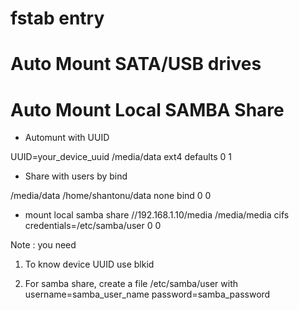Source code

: # fstab entry 

# Auto Mount SATA/USB drives

# Auto Mount Local SAMBA Share
- Automunt with UUID


UUID=your_device_uuid      /media/data    ext4    defaults        0       1

- Share with users by bind

/media/data    /home/shantonu/data     none    bind    0       0

- mount local samba share 
//192.168.1.10/media    /media/media    cifs    credentials=/etc/samba/user     0       0

Note : you need 
1. To know device UUID use 
blkid

2. For samba share, create a file /etc/samba/user with 
username=samba_user_name
password=samba_password
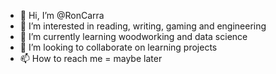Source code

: - 👋 Hi, I’m @RonCarra
- 👀 I’m interested in reading, writing, gaming and engineering
- 🌱 I’m currently learning woodworking and data science
- 💞️ I’m looking to collaborate on learning projects
- 📫 How to reach me = maybe later

<!---
RonCarra/RonCarra is a ✨ special ✨ repository because its `README.md` (this file) appears on your GitHub profile.
You can click the Preview link to take a look at your changes.
--->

TASK REQUIREMENTS:
Your task is to find each line in the entries that contains the string "media" and copy it.

SOLUTION TO THIS TASK:
UUID=your_device_uuid      /media/data    ext4    defaults        0       1
/media/data    /home/shantonu/data     none    bind    0       0
//192.168.1.10/media    /media/media    cifs    credentials=/etc/samba/user     0       0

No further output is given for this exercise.